Speaking for myself, I could never see, even as a child, any more “physical difference” between whites and blacks than between people with brown eyes and blue eyes or black hair and blond hair, and as a friend of mine once said, none of us ask to come into the world and darned few ask to be allowed out of it, and we all look the same a few months or a few years after we’re out of it anyway. But that was the way both Lincoln and Douglas felt. The big difference between them, however, is that Douglas was pretty cagy in expressing his
feelings about slavery, never really coming out and saying that slavery was atrocious and evil, and being willing to allow new states to make their decisions about coming in as free states or slave states; whereas Lincoln, though his “House Divided” speech left it to the American people to reach the final decision on the subject, made it absolutely clear that the only correct and moral decision was an end of slavery, and therefore, new states must come in only as free states. He defined slavery and the acceptance of slavery in wonderful language. “It is the same spirit that says, ‘You toil and work and earn bread, and I’ll eat it.’ No matter in what shape it comes, whether from the mouth of a king who seeks to bestride the people of his own nation and live by the fruit of their labor or from one race of men . . . enslaving another race, it is the same tyrannical principle.”
Lincoln lost the debates, I suppose; at any rate, Douglas took fifty-four state districts to Lincoln’s forty-six and was reelected, though there was a lot of talk at the time that Douglas won the election only because there had been some altering of district borders before the election to favor the Democrats. But Lincoln’s speeches made him famous nationally, and it was different, of course, when he again opposed Douglas, this time for the presidency.
Lincoln didn’t just walk into the nomination: He was opposed by Senator William Henry Seward of New York, a very popular fellow who had also twice been governor of his state, and Seward beat Lincoln on the first two ballots, though not by a large enough margin to end the voting. But Lincoln won the nomination on the third ballot, and with Senator Hannibal Hamlin of Maine as the vice-presidential candidate, didn’t have too much trouble beating Douglas and his vice-presidential candidate, Senator Herschel V. Johnson of Georgia.
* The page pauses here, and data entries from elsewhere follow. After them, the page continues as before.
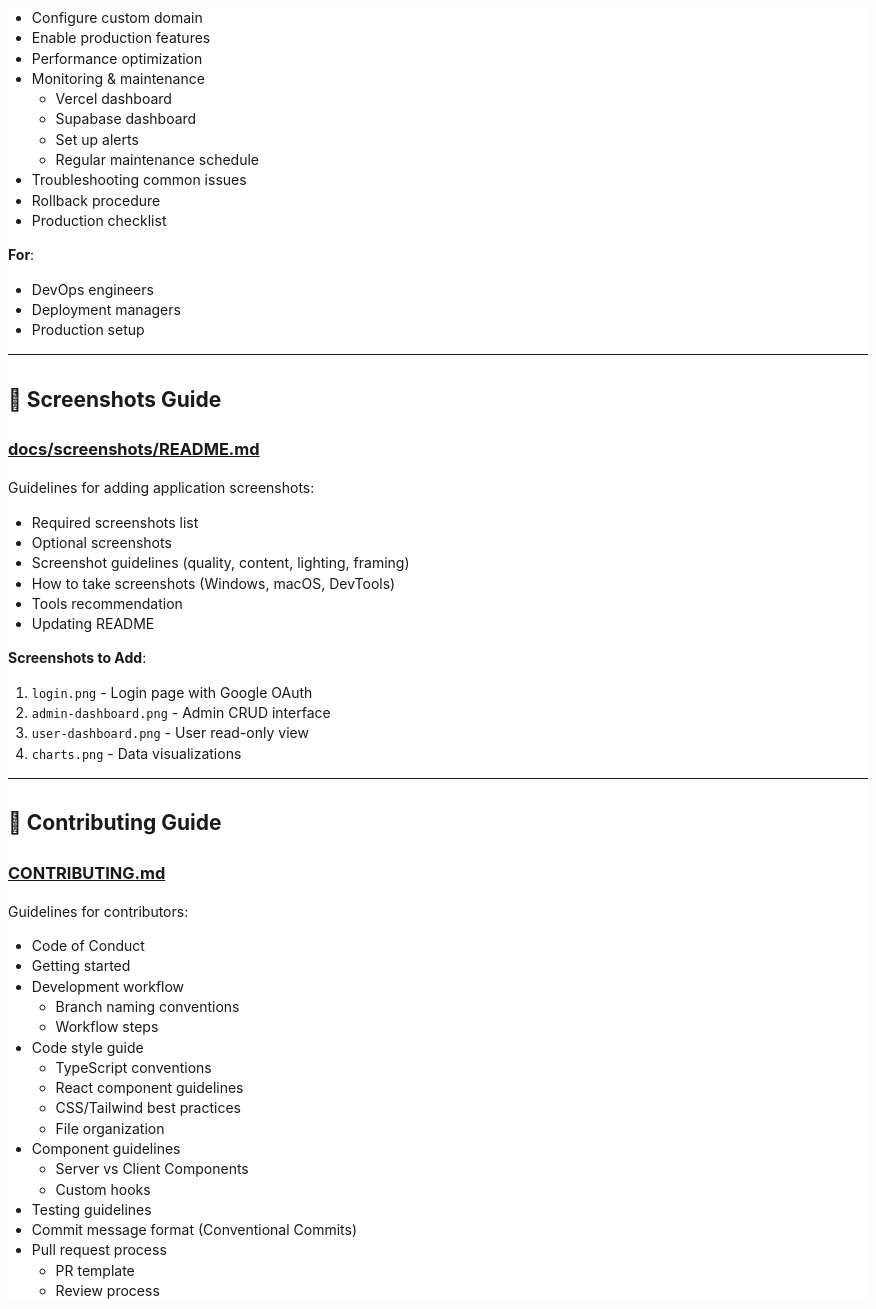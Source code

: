   - Configure custom domain
  - Enable production features
  - Performance optimization
- Monitoring & maintenance
  - Vercel dashboard
  - Supabase dashboard
  - Set up alerts
  - Regular maintenance schedule
- Troubleshooting common issues
- Rollback procedure
- Production checklist

**For**:
- DevOps engineers
- Deployment managers
- Production setup

---

## 📸 Screenshots Guide

### [docs/screenshots/README.md](./screenshots/README.md)
Guidelines for adding application screenshots:
- Required screenshots list
- Optional screenshots
- Screenshot guidelines (quality, content, lighting, framing)
- How to take screenshots (Windows, macOS, DevTools)
- Tools recommendation
- Updating README

**Screenshots to Add**:
1. `login.png` - Login page with Google OAuth
2. `admin-dashboard.png` - Admin CRUD interface
3. `user-dashboard.png` - User read-only view
4. `charts.png` - Data visualizations

---

## 📝 Contributing Guide

### [CONTRIBUTING.md](../CONTRIBUTING.md)
Guidelines for contributors:
- Code of Conduct
- Getting started
- Development workflow
  - Branch naming conventions
  - Workflow steps
- Code style guide
  - TypeScript conventions
  - React component guidelines
  - CSS/Tailwind best practices
  - File organization
- Component guidelines
  - Server vs Client Components
  - Custom hooks
- Testing guidelines
- Commit message format (Conventional Commits)
- Pull request process
  - PR template
  - Review process
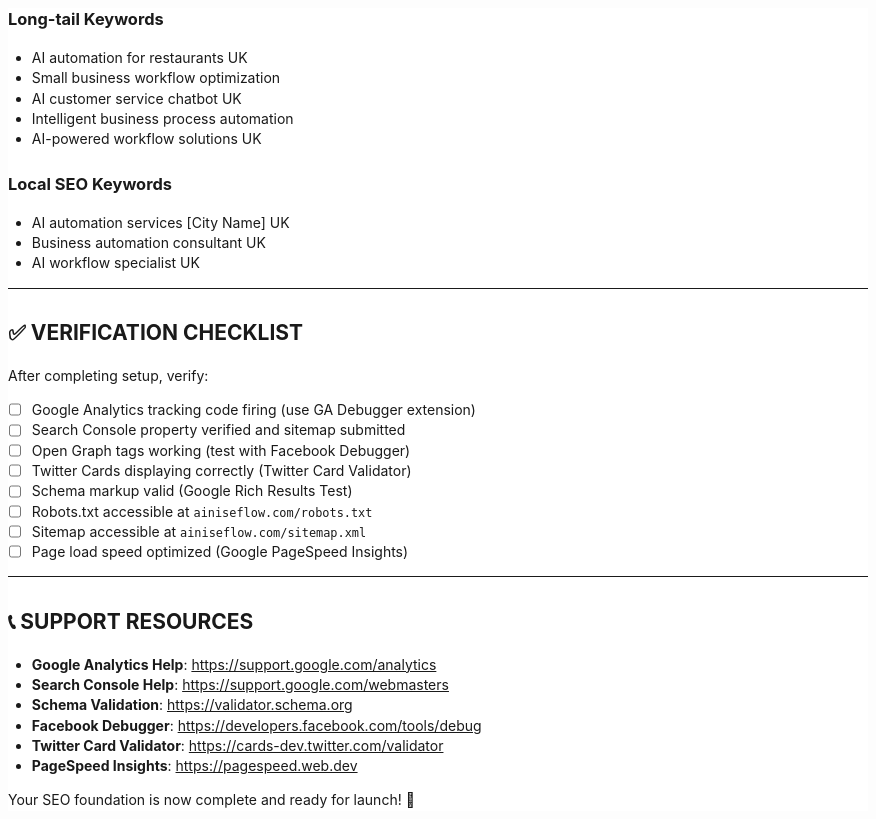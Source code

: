 ### **Long-tail Keywords**
- AI automation for restaurants UK
- Small business workflow optimization
- AI customer service chatbot UK
- Intelligent business process automation
- AI-powered workflow solutions UK

### **Local SEO Keywords**
- AI automation services [City Name] UK
- Business automation consultant UK
- AI workflow specialist UK

---

## ✅ **VERIFICATION CHECKLIST**

After completing setup, verify:

- [ ] Google Analytics tracking code firing (use GA Debugger extension)
- [ ] Search Console property verified and sitemap submitted
- [ ] Open Graph tags working (test with Facebook Debugger)
- [ ] Twitter Cards displaying correctly (Twitter Card Validator)
- [ ] Schema markup valid (Google Rich Results Test)
- [ ] Robots.txt accessible at `ainiseflow.com/robots.txt`
- [ ] Sitemap accessible at `ainiseflow.com/sitemap.xml`
- [ ] Page load speed optimized (Google PageSpeed Insights)

---

## 📞 **SUPPORT RESOURCES**

- **Google Analytics Help**: https://support.google.com/analytics
- **Search Console Help**: https://support.google.com/webmasters
- **Schema Validation**: https://validator.schema.org
- **Facebook Debugger**: https://developers.facebook.com/tools/debug
- **Twitter Card Validator**: https://cards-dev.twitter.com/validator
- **PageSpeed Insights**: https://pagespeed.web.dev

Your SEO foundation is now complete and ready for launch! 🚀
In the popular voting, Lincoln got 1,866,352 votes, representing 40 percent, Douglas got 1,375,157 votes, representing 29 percent, and two splinter candidates, John C. Breckinridge of the National Democrat Party, who had been old James Buchanan’s vice president, and John Bell, candidate for the Constitutional Union Party, got 845,763, or 18 percent, and 589,581, or 13 percent, respectively. In the electoral votes, Douglas did much more poorly, carrying only one state, Missouri; Lincoln got a total of 180 electoral votes, Breckinridge seventy-two, Bell thirty-nine, and Douglas twelve.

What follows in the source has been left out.